PORT CHARLOTTE, Fla. -- Baltimore Orioles pitcher Jeff Ballard walked into the visiting clubhouse yesterday and confronted teammate Bob Milacki, his comrade in sore arms.
"You really put the pressure on me out there," Ballard said. "I didn't want to be the first one to give it up."
Ballard didn't give up anything. Not the first run of spring. Not a hit. Not anything. He was the middleman in the Orioles' second consecutive Grapefruit League shutout, a 5-0 victory over the Texas Rangers at Charlotte County Stadium.
Milacki was a tough act to follow, but his one-hit performance was upstaged by Ballard's three perfect innings. In the year of the Orioles comeback, the real comeback pitchers are right on schedule and enjoying every minute of it. It is a sign of their untroubled times that they can compete playfully in the clubhouse and effectively on the mound.
"It felt pretty good," Ballard said. "I've still got a little something [soreness] in my elbow, but I'm just about done with that now. The next start or the one after that, there shouldn't be anything."
Milacki has shown no sign of the shoulder soreness that limited his effectiveness last year, and showed some of the pop that made him so effective two seasons ago.
"I liked the results," said Milacki, who gave up just a first-inning single to Jack Dougherty. "It was the first time out, so I was just trying to hit the big part of the plate."
Manager Frank Robinson just sat back and enjoyed the show. In the first two games of the Grapefruit League exhibition season, he has watched eight pitchers leave the mound without giving up a run, but he can be forgiven for being a little more excited about two of them.
"The main thing is that they are healthy," Robinson said. "They are capable of doing what they need to do to get ready. I could tell they were healthy when they were throwing on the side and in batting practice.

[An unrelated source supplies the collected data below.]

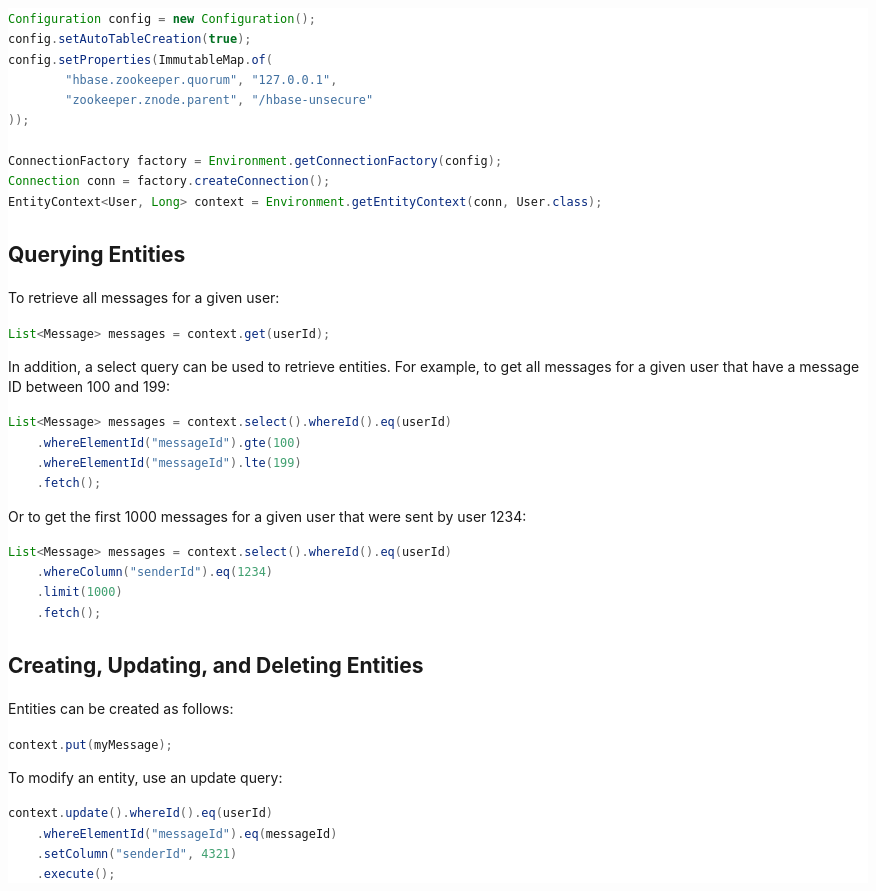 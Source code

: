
 ```java
Configuration config = new Configuration();
config.setAutoTableCreation(true);
config.setProperties(ImmutableMap.of(
        "hbase.zookeeper.quorum", "127.0.0.1",
        "zookeeper.znode.parent", "/hbase-unsecure"
));

ConnectionFactory factory = Environment.getConnectionFactory(config);
Connection conn = factory.createConnection();
EntityContext<User, Long> context = Environment.getEntityContext(conn, User.class);
```

## Querying Entities

To retrieve all messages for a given user:

```java
List<Message> messages = context.get(userId);
```
    
In addition, a select query can be used to retrieve entities.  For example, to get all messages for a given user that have a message ID between 100 and 199:

```java
List<Message> messages = context.select().whereId().eq(userId)
    .whereElementId("messageId").gte(100)
    .whereElementId("messageId").lte(199)
    .fetch();
```
    	
Or to get the first 1000 messages for a given user that were sent by user 1234:

```java
List<Message> messages = context.select().whereId().eq(userId)
    .whereColumn("senderId").eq(1234)
    .limit(1000)
    .fetch();
```
    	
## Creating, Updating, and Deleting Entities

Entities can be created as follows:

```java
context.put(myMessage);
```
    

To modify an entity, use an update query:

```java
context.update().whereId().eq(userId)
    .whereElementId("messageId").eq(messageId)
    .setColumn("senderId", 4321)
    .execute();
```
       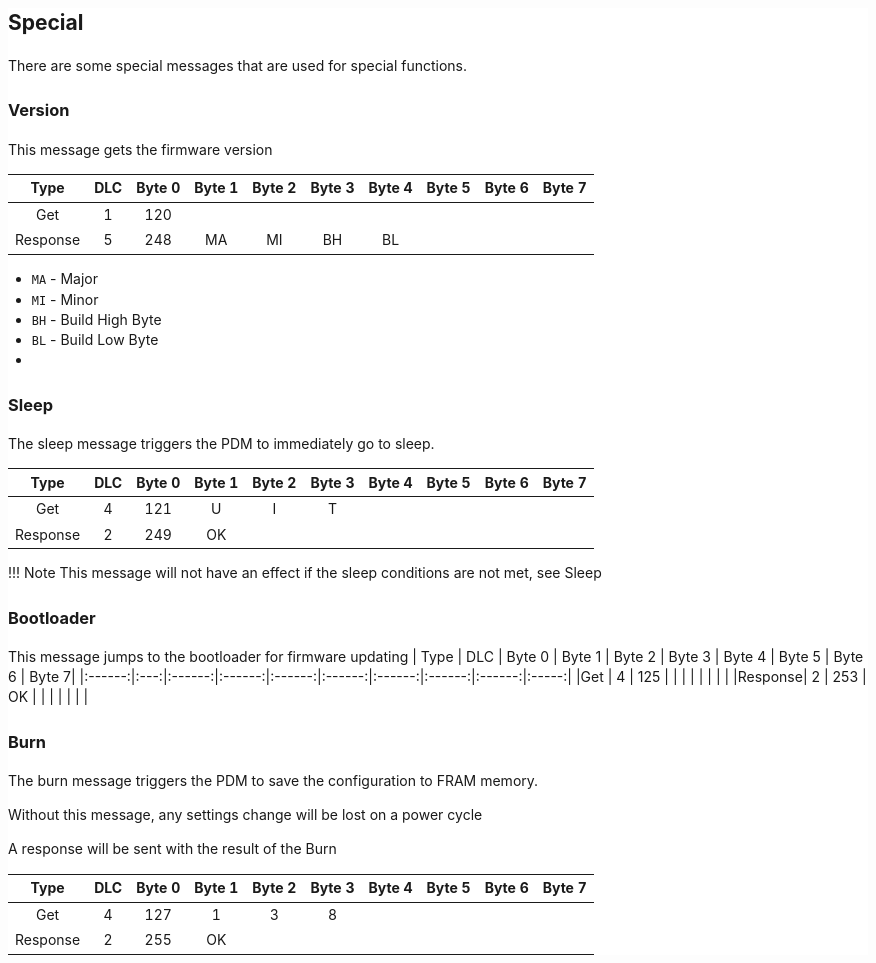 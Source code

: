 ## Special

There are some special messages that are used for special functions. 

### Version

This message gets the firmware version

| Type   | DLC | Byte 0 | Byte 1 | Byte 2 | Byte 3 | Byte 4 | Byte 5 | Byte 6 | Byte 7|
|:------:|:---:|:------:|:------:|:------:|:------:|:------:|:------:|:------:|:-----:|
|Get     | 1   | 120    |        |        |        |        |        |        |       |
|Response| 5   | 248    | MA     |  MI    |  BH    |  BL    |        |        |       |

- `MA` - Major
- `MI` - Minor
- `BH` - Build High Byte
- `BL` - Build Low Byte
- 
### Sleep

The sleep message triggers the PDM to immediately go to sleep. 

| Type   | DLC | Byte 0 | Byte 1 | Byte 2 | Byte 3 | Byte 4 | Byte 5 | Byte 6 | Byte 7|
|:------:|:---:|:------:|:------:|:------:|:------:|:------:|:------:|:------:|:-----:|
|Get     | 4   | 121    | U      | I      | T      |        |        |        |       |
|Response| 2   | 249    | OK     |        |        |        |        |        |       |

!!! Note
    This message will not have an effect if the sleep conditions are not met, see Sleep

### Bootloader

This message jumps to the bootloader for firmware updating
| Type   | DLC | Byte 0 | Byte 1 | Byte 2 | Byte 3 | Byte 4 | Byte 5 | Byte 6 | Byte 7|
|:------:|:---:|:------:|:------:|:------:|:------:|:------:|:------:|:------:|:-----:|
|Get     | 4   | 125    |        |        |        |        |        |        |       |
|Response| 2   | 253    | OK     |        |        |        |        |        |       |

### Burn

The burn message triggers the PDM to save the configuration to FRAM memory. 

Without this message, any settings change will be lost on a power cycle

A response will be sent with the result of the Burn

| Type   | DLC | Byte 0 | Byte 1 | Byte 2 | Byte 3 | Byte 4 | Byte 5 | Byte 6 | Byte 7|
|:------:|:---:|:------:|:------:|:------:|:------:|:------:|:------:|:------:|:-----:|
|Get     | 4   | 127    | 1      | 3      | 8      |        |        |        |       |
|Response| 2   | 255    | OK     |        |        |        |        |        |       |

"You can tell that Milacki is confident in his arm and his pitches. Ballard was Ballard. He threw all his pitches and had confidence in them all. I just wanted to see them throw. If they do what they are capable of, they are going to win ballgames."
They are two very different pitchers thrown together by circumstance. They were the heroes of 1989 and the fallen idols of 1990. Now they are the comeback combination that just might lead the Orioles to a division title in 1991.
Ballard and Milacki combined to win 32 games two years ago and lead the team back into contention in the American League East. They won just seven games between them in 1990 as the club slipped back toward the bottom of the standings.
"If you added 25 more wins to last year, we would have won the pennant," Milacki said. "We both weren't 100 percent healthy. This year, if we stay healthy -- I am and I think he is -- we should have a season like '89. Add Ben McDonald and if we come close to 32 wins this year, we've got a chance to win this thing."
The early returns have been outstanding, although it is very, very early. Teammates were marveling at Ballard's improved arm strength the first time he threw off the practice mound this spring. The Rangers had to be impressed with the way he stayed ahead of the count and kept them off balance with his breaking pitches. By his own count, he failed to throw a first-pitch strike to only one of nine batters.
"You can't really compare this to my arm at this point last year," Ballard said. "At this point last year, I was about 50 percent.
"The hurdle for me was when I was getting in shape in January and I was facing hitters in live situations. My elbow was fine. I really feel I have put my arm worries behind me."
Catcher Bob Melvin handled both Ballard and Milacki yesterday FTC and saw nothing to challenge the notion that both are well on their way back to the performance levels they achieved in 1989.
"Control-wise, both of them were very good," Melvin said. "The first time in spring training, you're just trying to throw strikes. But they were moving the ball inside and out. We were setting guys up. We were having fun.
"I think Milacki has the pop back. When he has his good fastball, you can't look for anything else."
Milacki reported none of the shoulder stiffness that hindered him last year, though he still is looking for some improvement in his delivery out of the stretch.
"I have to stay back," he said. "I have a tendency to push the ball [not extend his arm fully] out of the stretch, and I still have to work on that. I feel that my problems last year were mechanical. If I have good mechanics, I'll be fine."
The Orioles went into spring training fairly confident that one of the two would be back to his 1989 form, but could not build for 1991 on the assumption that both would be in the starting rotation.
Now, Robinson faces a surplus of solid starters, with Dave Johnson, McDonald, Jeff Robinson and Jose Mesa also expecting to be in the five-man rotation.
"They could make it very difficult for me," Robinson said. "I hope they do."